> **WORK ITEM**
Give back every entry, copied exactly.

> **THE DATA**
════════
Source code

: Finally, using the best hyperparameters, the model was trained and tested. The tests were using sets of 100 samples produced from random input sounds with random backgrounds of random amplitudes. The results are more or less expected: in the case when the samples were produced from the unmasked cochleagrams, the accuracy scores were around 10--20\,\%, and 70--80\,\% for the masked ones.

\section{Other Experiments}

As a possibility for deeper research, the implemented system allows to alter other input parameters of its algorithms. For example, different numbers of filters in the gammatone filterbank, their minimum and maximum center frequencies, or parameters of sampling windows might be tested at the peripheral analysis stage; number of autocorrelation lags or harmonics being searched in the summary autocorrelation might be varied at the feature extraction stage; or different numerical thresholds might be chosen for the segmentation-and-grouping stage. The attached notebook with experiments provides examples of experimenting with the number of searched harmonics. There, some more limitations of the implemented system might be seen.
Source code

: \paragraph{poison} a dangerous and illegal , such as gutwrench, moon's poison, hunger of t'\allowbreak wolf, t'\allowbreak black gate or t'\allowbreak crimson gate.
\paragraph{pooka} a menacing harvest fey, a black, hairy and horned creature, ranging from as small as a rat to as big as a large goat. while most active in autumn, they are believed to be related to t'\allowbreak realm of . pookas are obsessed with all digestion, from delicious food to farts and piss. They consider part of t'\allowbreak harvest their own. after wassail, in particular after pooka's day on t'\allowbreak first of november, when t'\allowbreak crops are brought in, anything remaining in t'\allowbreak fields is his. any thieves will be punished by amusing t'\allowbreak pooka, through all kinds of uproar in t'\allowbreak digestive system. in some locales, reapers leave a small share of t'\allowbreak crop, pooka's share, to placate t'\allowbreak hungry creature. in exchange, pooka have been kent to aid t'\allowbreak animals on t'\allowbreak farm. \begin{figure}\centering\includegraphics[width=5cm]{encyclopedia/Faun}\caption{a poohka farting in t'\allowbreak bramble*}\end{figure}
════════
> **OUTPUT FOR THIS TASK**
Source code

: Finally, using the best hyperparameters, the model was trained and tested. The tests were using sets of 100 samples produced from random input sounds with random backgrounds of random amplitudes. The results are more or less expected: in the case when the samples were produced from the unmasked cochleagrams, the accuracy scores were around 10--20\,\%, and 70--80\,\% for the masked ones.

\section{Other Experiments}

As a possibility for deeper research, the implemented system allows to alter other input parameters of its algorithms. For example, different numbers of filters in the gammatone filterbank, their minimum and maximum center frequencies, or parameters of sampling windows might be tested at the peripheral analysis stage; number of autocorrelation lags or harmonics being searched in the summary autocorrelation might be varied at the feature extraction stage; or different numerical thresholds might be chosen for the segmentation-and-grouping stage. The attached notebook with experiments provides examples of experimenting with the number of searched harmonics. There, some more limitations of the implemented system might be seen.
Source code

: \paragraph{poison} a dangerous and illegal , such as gutwrench, moon's poison, hunger of t'\allowbreak wolf, t'\allowbreak black gate or t'\allowbreak crimson gate.
\paragraph{pooka} a menacing harvest fey, a black, hairy and horned creature, ranging from as small as a rat to as big as a large goat. while most active in autumn, they are believed to be related to t'\allowbreak realm of . pookas are obsessed with all digestion, from delicious food to farts and piss. They consider part of t'\allowbreak harvest their own. after wassail, in particular after pooka's day on t'\allowbreak first of november, when t'\allowbreak crops are brought in, anything remaining in t'\allowbreak fields is his. any thieves will be punished by amusing t'\allowbreak pooka, through all kinds of uproar in t'\allowbreak digestive system. in some locales, reapers leave a small share of t'\allowbreak crop, pooka's share, to placate t'\allowbreak hungry creature. in exchange, pooka have been kent to aid t'\allowbreak animals on t'\allowbreak farm. \begin{figure}\centering\includegraphics[width=5cm]{encyclopedia/Faun}\caption{a poohka farting in t'\allowbreak bramble*}\end{figure}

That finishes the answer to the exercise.